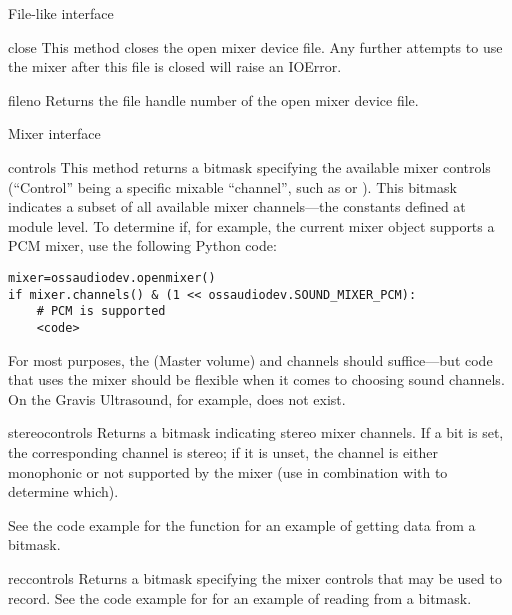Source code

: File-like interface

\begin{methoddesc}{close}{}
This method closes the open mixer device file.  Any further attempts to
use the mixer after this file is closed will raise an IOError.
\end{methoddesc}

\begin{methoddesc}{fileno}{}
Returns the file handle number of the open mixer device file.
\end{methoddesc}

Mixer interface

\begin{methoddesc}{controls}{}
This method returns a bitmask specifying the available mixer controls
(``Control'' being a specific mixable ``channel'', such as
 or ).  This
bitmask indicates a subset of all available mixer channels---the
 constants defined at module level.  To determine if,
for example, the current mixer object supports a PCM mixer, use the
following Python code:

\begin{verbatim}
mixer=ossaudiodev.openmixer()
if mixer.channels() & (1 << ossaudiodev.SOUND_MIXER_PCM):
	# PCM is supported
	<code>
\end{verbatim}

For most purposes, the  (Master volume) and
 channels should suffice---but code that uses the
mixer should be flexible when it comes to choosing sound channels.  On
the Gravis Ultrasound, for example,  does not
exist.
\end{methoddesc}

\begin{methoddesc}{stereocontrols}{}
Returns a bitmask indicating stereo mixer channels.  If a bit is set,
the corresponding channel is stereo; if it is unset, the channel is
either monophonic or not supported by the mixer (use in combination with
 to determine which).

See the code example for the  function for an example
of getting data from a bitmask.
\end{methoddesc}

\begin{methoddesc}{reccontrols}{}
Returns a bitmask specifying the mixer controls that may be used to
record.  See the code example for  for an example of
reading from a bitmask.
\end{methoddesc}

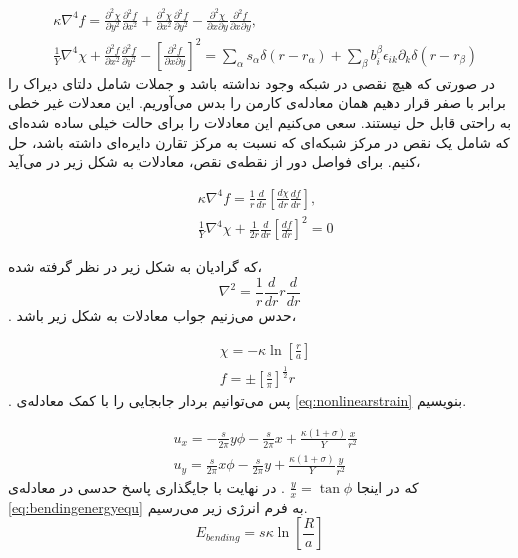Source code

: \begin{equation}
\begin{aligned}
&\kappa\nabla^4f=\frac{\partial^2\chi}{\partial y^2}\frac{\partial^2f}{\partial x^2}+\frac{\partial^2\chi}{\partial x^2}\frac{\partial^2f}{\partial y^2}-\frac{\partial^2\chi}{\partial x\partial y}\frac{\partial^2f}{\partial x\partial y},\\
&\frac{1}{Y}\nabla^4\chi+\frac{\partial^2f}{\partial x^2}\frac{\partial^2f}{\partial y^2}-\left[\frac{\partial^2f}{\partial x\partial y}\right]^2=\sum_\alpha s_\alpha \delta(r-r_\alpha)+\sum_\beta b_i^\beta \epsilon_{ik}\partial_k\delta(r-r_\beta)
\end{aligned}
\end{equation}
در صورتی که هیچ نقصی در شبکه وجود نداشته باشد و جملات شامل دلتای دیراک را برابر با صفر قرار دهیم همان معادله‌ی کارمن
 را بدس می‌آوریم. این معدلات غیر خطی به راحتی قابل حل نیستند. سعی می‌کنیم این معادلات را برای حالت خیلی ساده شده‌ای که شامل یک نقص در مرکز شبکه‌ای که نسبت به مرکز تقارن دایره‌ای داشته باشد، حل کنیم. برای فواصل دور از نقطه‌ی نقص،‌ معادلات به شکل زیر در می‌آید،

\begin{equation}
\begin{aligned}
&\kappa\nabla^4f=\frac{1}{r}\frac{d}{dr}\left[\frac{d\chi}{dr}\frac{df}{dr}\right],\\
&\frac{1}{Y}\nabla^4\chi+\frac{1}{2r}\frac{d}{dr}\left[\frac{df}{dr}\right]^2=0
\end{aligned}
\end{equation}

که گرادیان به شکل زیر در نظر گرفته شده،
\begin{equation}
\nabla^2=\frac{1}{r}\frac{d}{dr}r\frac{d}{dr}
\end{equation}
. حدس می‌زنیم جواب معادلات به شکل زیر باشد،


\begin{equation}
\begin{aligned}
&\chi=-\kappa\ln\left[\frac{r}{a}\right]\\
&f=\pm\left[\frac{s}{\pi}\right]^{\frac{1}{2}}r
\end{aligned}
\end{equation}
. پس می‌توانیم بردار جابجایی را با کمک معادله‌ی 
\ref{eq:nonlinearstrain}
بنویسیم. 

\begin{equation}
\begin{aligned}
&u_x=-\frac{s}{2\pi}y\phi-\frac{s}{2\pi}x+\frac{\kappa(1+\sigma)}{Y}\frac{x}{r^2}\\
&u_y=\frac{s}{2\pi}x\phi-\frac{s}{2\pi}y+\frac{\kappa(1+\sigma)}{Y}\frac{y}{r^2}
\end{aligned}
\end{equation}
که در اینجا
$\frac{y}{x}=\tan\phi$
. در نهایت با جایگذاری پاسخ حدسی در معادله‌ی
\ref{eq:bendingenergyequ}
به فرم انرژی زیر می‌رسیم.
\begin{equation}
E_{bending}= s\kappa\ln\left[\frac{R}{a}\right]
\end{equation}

About this exercise> The expected answer is a copy of each line above containing "interface".

Written solution>
: File-like interface
Mixer interface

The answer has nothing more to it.